#### Description of the task
What the task requires is each entry, restated exactly.
************
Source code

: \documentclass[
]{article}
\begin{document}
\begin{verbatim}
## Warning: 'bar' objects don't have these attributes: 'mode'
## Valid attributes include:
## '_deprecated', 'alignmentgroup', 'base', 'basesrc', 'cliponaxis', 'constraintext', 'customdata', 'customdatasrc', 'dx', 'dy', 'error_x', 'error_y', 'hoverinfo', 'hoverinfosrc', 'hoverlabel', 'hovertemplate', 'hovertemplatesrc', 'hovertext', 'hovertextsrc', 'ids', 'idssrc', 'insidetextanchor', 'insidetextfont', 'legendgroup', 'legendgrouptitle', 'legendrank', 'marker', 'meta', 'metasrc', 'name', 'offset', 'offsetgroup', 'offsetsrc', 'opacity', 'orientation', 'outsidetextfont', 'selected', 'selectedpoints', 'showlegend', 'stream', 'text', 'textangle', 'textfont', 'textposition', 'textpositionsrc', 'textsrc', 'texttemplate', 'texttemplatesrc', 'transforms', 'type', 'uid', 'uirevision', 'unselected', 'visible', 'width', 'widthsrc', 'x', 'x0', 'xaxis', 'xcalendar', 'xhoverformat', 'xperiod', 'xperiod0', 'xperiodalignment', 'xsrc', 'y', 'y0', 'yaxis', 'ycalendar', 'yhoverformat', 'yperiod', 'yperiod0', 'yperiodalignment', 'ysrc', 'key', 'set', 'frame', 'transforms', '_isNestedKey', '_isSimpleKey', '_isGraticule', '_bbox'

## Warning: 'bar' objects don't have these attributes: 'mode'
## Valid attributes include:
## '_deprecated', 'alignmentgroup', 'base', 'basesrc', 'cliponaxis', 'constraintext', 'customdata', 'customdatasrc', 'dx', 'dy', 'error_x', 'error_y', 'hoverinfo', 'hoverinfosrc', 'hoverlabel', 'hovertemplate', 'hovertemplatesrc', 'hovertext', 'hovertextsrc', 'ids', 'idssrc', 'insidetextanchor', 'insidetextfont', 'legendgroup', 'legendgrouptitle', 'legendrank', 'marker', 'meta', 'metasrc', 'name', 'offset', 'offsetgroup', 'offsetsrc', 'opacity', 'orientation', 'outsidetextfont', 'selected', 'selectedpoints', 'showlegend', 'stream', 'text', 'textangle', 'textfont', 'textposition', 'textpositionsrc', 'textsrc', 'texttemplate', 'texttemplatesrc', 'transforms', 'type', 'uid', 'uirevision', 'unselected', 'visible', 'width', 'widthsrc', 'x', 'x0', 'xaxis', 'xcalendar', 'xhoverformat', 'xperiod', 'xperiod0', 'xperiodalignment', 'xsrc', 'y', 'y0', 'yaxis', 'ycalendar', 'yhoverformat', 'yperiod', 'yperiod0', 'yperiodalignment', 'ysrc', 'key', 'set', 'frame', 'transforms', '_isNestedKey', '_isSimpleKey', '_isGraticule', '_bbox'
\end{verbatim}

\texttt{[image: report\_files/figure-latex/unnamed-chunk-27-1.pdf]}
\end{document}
************
#### Solution for this exercise
Source code

: \documentclass[
]{article}
\begin{document}
\begin{verbatim}
## Warning: 'bar' objects don't have these attributes: 'mode'
## Valid attributes include:
## '_deprecated', 'alignmentgroup', 'base', 'basesrc', 'cliponaxis', 'constraintext', 'customdata', 'customdatasrc', 'dx', 'dy', 'error_x', 'error_y', 'hoverinfo', 'hoverinfosrc', 'hoverlabel', 'hovertemplate', 'hovertemplatesrc', 'hovertext', 'hovertextsrc', 'ids', 'idssrc', 'insidetextanchor', 'insidetextfont', 'legendgroup', 'legendgrouptitle', 'legendrank', 'marker', 'meta', 'metasrc', 'name', 'offset', 'offsetgroup', 'offsetsrc', 'opacity', 'orientation', 'outsidetextfont', 'selected', 'selectedpoints', 'showlegend', 'stream', 'text', 'textangle', 'textfont', 'textposition', 'textpositionsrc', 'textsrc', 'texttemplate', 'texttemplatesrc', 'transforms', 'type', 'uid', 'uirevision', 'unselected', 'visible', 'width', 'widthsrc', 'x', 'x0', 'xaxis', 'xcalendar', 'xhoverformat', 'xperiod', 'xperiod0', 'xperiodalignment', 'xsrc', 'y', 'y0', 'yaxis', 'ycalendar', 'yhoverformat', 'yperiod', 'yperiod0', 'yperiodalignment', 'ysrc', 'key', 'set', 'frame', 'transforms', '_isNestedKey', '_isSimpleKey', '_isGraticule', '_bbox'

## Warning: 'bar' objects don't have these attributes: 'mode'
## Valid attributes include:
## '_deprecated', 'alignmentgroup', 'base', 'basesrc', 'cliponaxis', 'constraintext', 'customdata', 'customdatasrc', 'dx', 'dy', 'error_x', 'error_y', 'hoverinfo', 'hoverinfosrc', 'hoverlabel', 'hovertemplate', 'hovertemplatesrc', 'hovertext', 'hovertextsrc', 'ids', 'idssrc', 'insidetextanchor', 'insidetextfont', 'legendgroup', 'legendgrouptitle', 'legendrank', 'marker', 'meta', 'metasrc', 'name', 'offset', 'offsetgroup', 'offsetsrc', 'opacity', 'orientation', 'outsidetextfont', 'selected', 'selectedpoints', 'showlegend', 'stream', 'text', 'textangle', 'textfont', 'textposition', 'textpositionsrc', 'textsrc', 'texttemplate', 'texttemplatesrc', 'transforms', 'type', 'uid', 'uirevision', 'unselected', 'visible', 'width', 'widthsrc', 'x', 'x0', 'xaxis', 'xcalendar', 'xhoverformat', 'xperiod', 'xperiod0', 'xperiodalignment', 'xsrc', 'y', 'y0', 'yaxis', 'ycalendar', 'yhoverformat', 'yperiod', 'yperiod0', 'yperiodalignment', 'ysrc', 'key', 'set', 'frame', 'transforms', '_isNestedKey', '_isSimpleKey', '_isGraticule', '_bbox'
\end{verbatim}

\texttt{[image: report\_files/figure-latex/unnamed-chunk-27-1.pdf]}
\end{document}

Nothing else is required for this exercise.